They are a god send in unfamiliar cities when I’m needing to know a lane change in advance.
The last time I was stopped by the po-po she didn’t even wonder that my license said glasses.

They seem to direct your focus and attention in a narrow manner that really negates your habitual pereipheral awareness…I hate that too.

It truly is a matter of practice to get used to the new functions of driving while spectacled.
practice, practice. practice.

That adjustment seemed like a pain in the butt until my wife lost the vision in her right eye and had to re-learn EVERYTHING about driving she ever new and had long since commited to habbit.
– immagine if you will. have NO right side peripheral vision ! ( close your right eye and try to drive in close-quarters downtown traffic. )
Soon my ‘‘problem’’ seemed quide piddly when helping her cope and adjust.


I think JT suggested the best solution; contact lenses.
However I’d like to suggest that you get in the habit of actively checking to be sure the lane next to you is clear BEFORE beginning to change lanes. Turning your head, using convex “fisheye” mirrors, whatever you need for a solution you’ll come up with IF you never change lanes until you’re sure the lane is clear.

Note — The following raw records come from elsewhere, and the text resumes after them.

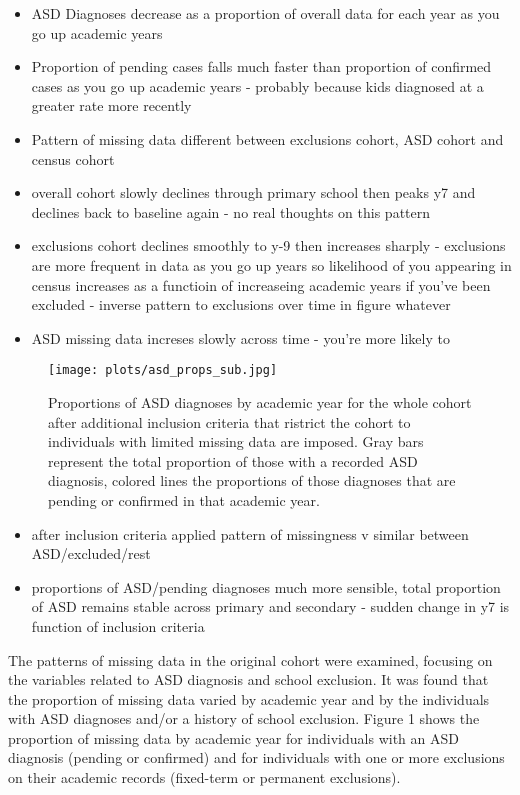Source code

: \documentclass[
]{article}
\providecommand{\tightlist}{%
  \setlength{\itemsep}{0pt}\setlength{\parskip}{0pt}}
\begin{document}
\begin{itemize}
\tightlist
\item
  ASD Diagnoses decrease as a proportion of overall data for each year
  as you go up academic years
\item
  Proportion of pending cases falls much faster than proportion of
  confirmed cases as you go up academic years - probably because kids
  diagnosed at a greater rate more recently
\item
  Pattern of missing data different between exclusions cohort, ASD
  cohort and census cohort
\item
  overall cohort slowly declines through primary school then peaks y7
  and declines back to baseline again - no real thoughts on this pattern
\item
  exclusions cohort declines smoothly to y-9 then increases sharply -
  exclusions are more frequent in data as you go up years so likelihood
  of you appearing in census increases as a functioin of increaseing
  academic years if you've been excluded - inverse pattern to exclusions
  over time in figure whatever
\item
  ASD missing data increses slowly across time - you're more likely to
\end{itemize}

\begin{figure}[H]
\centering
\texttt{[image: plots/asd\_props\_sub.jpg]}
\caption{Proportions of ASD diagnoses by academic year for the whole cohort after additional inclusion criteria that ristrict the cohort to individuals with limited missing data are imposed. Gray bars represent the total proportion of those with a recorded ASD diagnosis, colored lines the proportions of those diagnoses that are pending or confirmed in that academic year.}
\label{fig:asd_props_sub}
\end{figure}

\begin{itemize}
\tightlist
\item
  after inclusion criteria applied pattern of missingness v similar
  between ASD/excluded/rest
\item
  proportions of ASD/pending diagnoses much more sensible, total
  proportion of ASD remains stable across primary and secondary - sudden
  change in y7 is function of inclusion criteria
\end{itemize}

The patterns of missing data in the original cohort were examined,
focusing on the variables related to ASD diagnosis and school exclusion.
It was found that the proportion of missing data varied by academic year
and by the individuals with ASD diagnoses and/or a history of school
exclusion. Figure 1 shows the proportion of missing data by academic
year for individuals with an ASD diagnosis (pending or confirmed) and
for individuals with one or more exclusions on their academic records
(fixed-term or permanent exclusions).
\end{document}
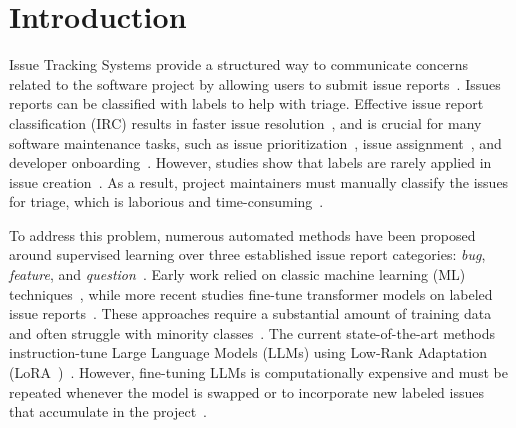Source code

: 
\section{Introduction}
\label{sec:01_intro}

Issue Tracking Systems provide a structured way to communicate concerns related to the software project by allowing users to submit issue reports~\cite{colavito2024leveraging}. Issues reports can be classified with labels to help with triage. Effective issue report classification (IRC) results in faster issue resolution~\cite{liao2018exploring}, and is crucial for many software maintenance tasks, such as issue prioritization~\cite{catolino2019not}, issue assignment~\cite{wu2022spatial, jeong2009improving}, and developer onboarding~\cite{santos2023tag, steinmacher2018let, aracena2025applying}. However, studies show that labels are rarely applied in issue creation~\cite{antoniol2008bug, herzig2013s, cabot2015exploring, kallis2019ticket}. As a result, project maintainers must manually classify the issues for triage, which is laborious and time-consuming~\cite{fan2017road}. 

To address this problem, numerous automated methods have been proposed around supervised learning over three established issue report categories: \emph{bug}, \emph{feature}, and \emph{question}~\cite{antoniol2008bug, kallis2019ticket, izadi2022catiss, aracena2025applying, aracena2024applyinglargelanguagemodels}. Early work relied on classic machine learning (ML) techniques~\cite{antoniol2008bug, kallis2019ticket, fan2017road, herzig2013s}, while more recent studies fine-tune transformer models on labeled issue reports~\cite{izadi2022catiss, izadi2022predicting, trautsch2022predicting, bharadwaj2022github, colavito2022issue, wang2021well, gomes2023bert}. These approaches require a substantial amount of training data and often struggle with minority classes~\cite{izadi2022catiss, izadi2022predicting, colavito2022issue, heo2025study, vargovich2023givemelabeledissues}. The current state-of-the-art methods instruction-tune Large Language Models (LLMs) using Low-Rank Adaptation (LoRA~\cite{hu2022lora})~\cite{heo2025study, aracena2025applying, aracena2024applyinglargelanguagemodels}. However, fine-tuning LLMs is computationally expensive and must be repeated whenever the model is swapped or to incorporate new labeled issues that accumulate in the project~\cite{fan2017road, kallis2019ticket}.


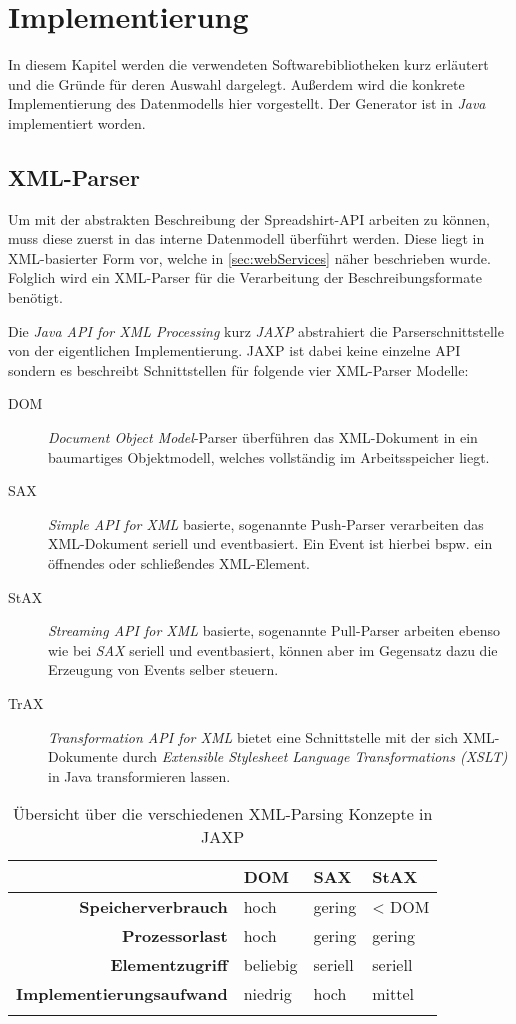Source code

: \chapter{Implementierung}

In diesem Kapitel werden die verwendeten Softwarebibliotheken kurz erläutert und die Gründe für deren Auswahl dargelegt. Außerdem wird die konkrete Implementierung des Datenmodells hier vorgestellt. Der Generator ist in \emph{Java} implementiert worden.

\section{XML-Parser}

Um mit der abstrakten Beschreibung der Spreadshirt-API arbeiten zu können, muss diese zuerst in das interne Datenmodell überführt werden. Diese liegt in XML-basierter Form vor, welche in \cref{sec:webServices} näher beschrieben wurde. Folglich wird ein XML-Parser für die Verarbeitung der Beschreibungsformate benötigt.  

Die \emph{Java API for XML Processing} kurz \emph{JAXP} abstrahiert die Parserschnittstelle von der eigentlichen Implementierung. JAXP ist dabei keine einzelne API sondern es beschreibt Schnittstellen für folgende vier XML-Parser Modelle:

\begin{description}
    \item[DOM] \emph{Document Object Model}-Parser überführen das XML-Dokument in ein baumartiges Objektmodell, welches vollständig im Arbeitsspeicher liegt.
    \item[SAX] \emph{Simple API for XML} basierte, sogenannte Push-Parser verarbeiten das XML-Dokument seriell und eventbasiert. Ein Event ist hierbei bspw. ein öffnendes oder schließendes XML-Element.
    \item[StAX] \emph{Streaming API for XML} basierte, sogenannte Pull-Parser arbeiten ebenso wie bei \emph{SAX} seriell und eventbasiert, können aber im Gegensatz dazu die Erzeugung von Events selber steuern. 
    \item[TrAX] \emph{Transformation API for XML} bietet eine Schnittstelle mit der sich XML-Dokumente durch \emph{Extensible Stylesheet Language Transformations (XSLT)} in Java transformieren lassen.
\end{description}

\begin{longtable}[tb]{r l l l}
    \toprule
    \rowcolor{lightgray}
    & \textbf{DOM}   & \textbf{SAX}   & \textbf{StAX} \\
    \midrule
    \textbf{Speicherverbrauch} & hoch & gering & \textless{} DOM\\
    \textbf{Prozessorlast} & hoch & gering & gering \\
    \textbf{Elementzugriff} & beliebig & seriell & seriell \\
    \textbf{Implementierungsaufwand} & niedrig & hoch & mittel \\
    \bottomrule
    \caption{Übersicht über die verschiedenen XML-Parsing Konzepte in JAXP}
    \label{tab:xmlParsingModels}
\end{longtable}

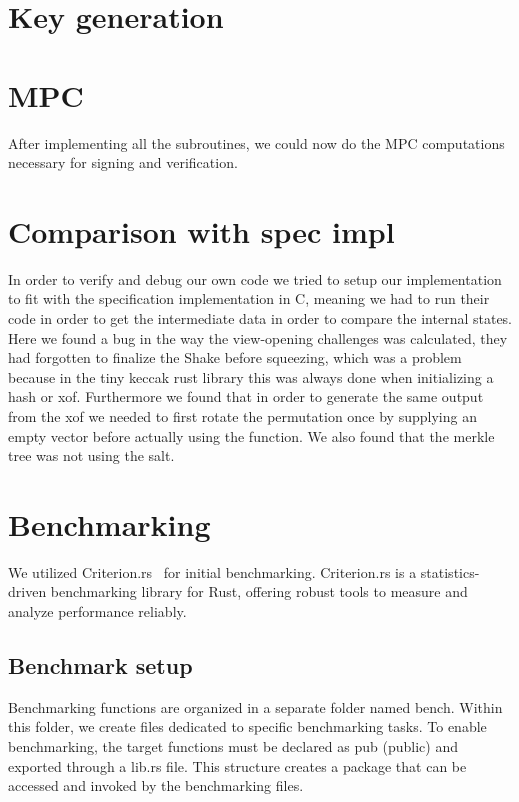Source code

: \documentclass[twoside,11pt]{report}
\theoremstyle{definition}
\theoremstyle{plain}
\begin{document}
\section{Key generation}

\section{MPC}\label{sub:mpc_algo}
After implementing all the subroutines, we could now do the MPC computations necessary for signing and verification.

\section{Comparison with spec impl}\label{sub:comparison_with_spec_impl}
In order to verify and debug our own code we tried to setup our implementation to fit with the specification implementation in C, meaning we had to run their code in order to get the intermediate data in order to compare the internal states.
Here we found a bug in the way the view-opening challenges was calculated, they had forgotten to finalize the Shake before squeezing, which was a problem because in the tiny keccak rust library this was always done when initializing a hash or xof.
Furthermore we found that in order to generate the same output from the xof we needed to first rotate the permutation once by supplying an empty vector before actually using the function.
We also found that the merkle tree was not using the salt.

\section{Benchmarking}\label{sub:benchmarking} %
We utilized Criterion.rs~\cite{criterion} for initial benchmarking. Criterion.rs is a statistics-driven benchmarking library for Rust, offering robust tools to measure and analyze performance reliably.

\subsection{Benchmark setup}
Benchmarking functions are organized in a separate folder named bench. Within this folder, we create files dedicated to specific benchmarking tasks. To enable benchmarking, the target functions must be declared as pub (public) and exported through a lib.rs file. This structure creates a package that can be accessed and invoked by the benchmarking files.
\end{document}
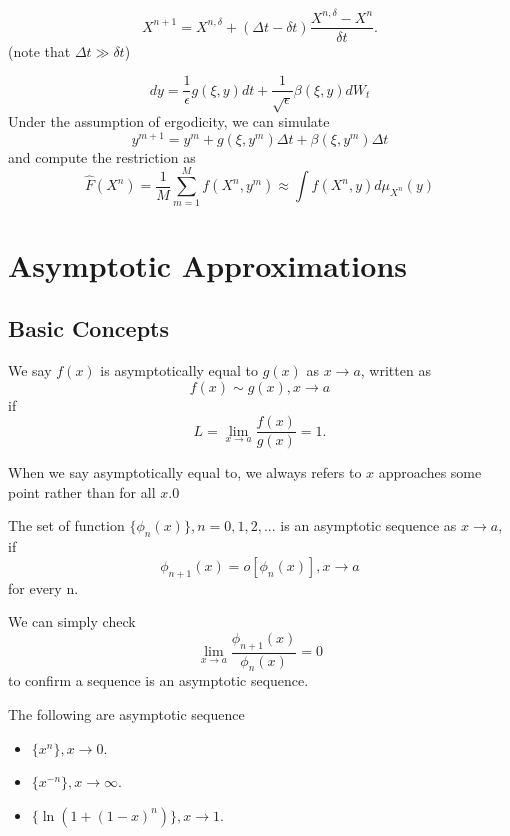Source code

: \begin{refsection}
$$X^{n+1} = X^{n,\delta} + (\Delta t - \delta t) \frac{X^{n,\delta} - X^n}{\delta t}.$$
(note that $\Delta t \gg \delta t$)


\begin{remark}
	$$dy = \frac{1}{\epsilon} g(\xi,y) dt + \frac{1}{\sqrt{\epsilon}} \beta(\xi,y)dW_t$$
Under the assumption of ergodicity, we can simulate
$$y^{m+1} = y^m + g(\xi,y^m) \Delta t + \beta(\xi,y^m) \Delta t$$
and compute the restriction as
$$\hat{F}(X^n) = \frac{1}{M} \sum_{m=1}^M f(X^n,y^m) \approx \int f(X^n,y) d\mu_{X^n}(y)$$
\end{remark}

\fi

\section{Asymptotic Approximations}
\subsection{Basic Concepts}
\begin{definition}\cite[8]{holmes2012introduction}
	We say $f(x)$ is asymptotically equal to $g(x)$ as $x\to a$, written as
	$$f(x)\sim g(x), x\to a$$
	if
	$$L = \lim_{x\to a} \frac{f(x)}{g(x)} = 1.$$
\end{definition}

\begin{remark}
When we say asymptotically equal to, we always refers to $x$ approaches some point rather than for all $x$.0
\end{remark}


\begin{definition}\cite[13]{johnson2006singular}\cite[10]{holmes2012introduction}
	The set of function $\{\phi_n(x)\}, n=0,1,2,...$ is an asymptotic sequence as $x\to a$, if
	$$\phi_{n+1}(x) = o[\phi_n(x)], x\to a$$
	for every n.
\end{definition}

\begin{remark}
	We can simply check
	$$\lim_{x\to a} \frac{\phi_{n+1}(x)}{\phi_n(x)} = 0$$
	to confirm a sequence is an asymptotic sequence.
\end{remark}

\begin{example}The following are asymptotic sequence
	\begin{itemize}
		\item $\{x^n\},x\to 0$.
		\item $\{x^{-n}\},x\to \infty$.
		\item $\{\ln(1 + (1-x)^n)\}, x\to 1$.
	\end{itemize}
\end{example}





\end{refsection}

In short, what you need is to get in the habit of checking FIRST. Do that and everything else will take care of itself.

For me, it all depends on the frames for my glasses.

I bought a nice expensive pair of sunglasses the last time I got a new prescription. The first time I wore them while driving, I discovered the frames blocked my ability to see to the side when I looked over my shoulder.

You need to talk to your eye doctor, tell her/him the problem you are having, and find a way to either get lenses that wrap around to the side, or get eyeglass frames that are open at the sides.

Yes, wearing glasses can obstruct your peripheral vision. But you take a step in the right direction by first recognizing it and second, heeding the good advise here and scanning more while correctly adjusting and using your mirrors.

We need wrap-around glasses just like the wrap-around windshield I had on my 1954 Buick.

The problem with wrap the around lens is distortion. For the driver/wearer, it’s not worth it for any peripheral vision gain. The macular is he part of the retina that generates the most clarity and it’s not worth introducing visual distortion when visual acuity gain on the sides is minimal.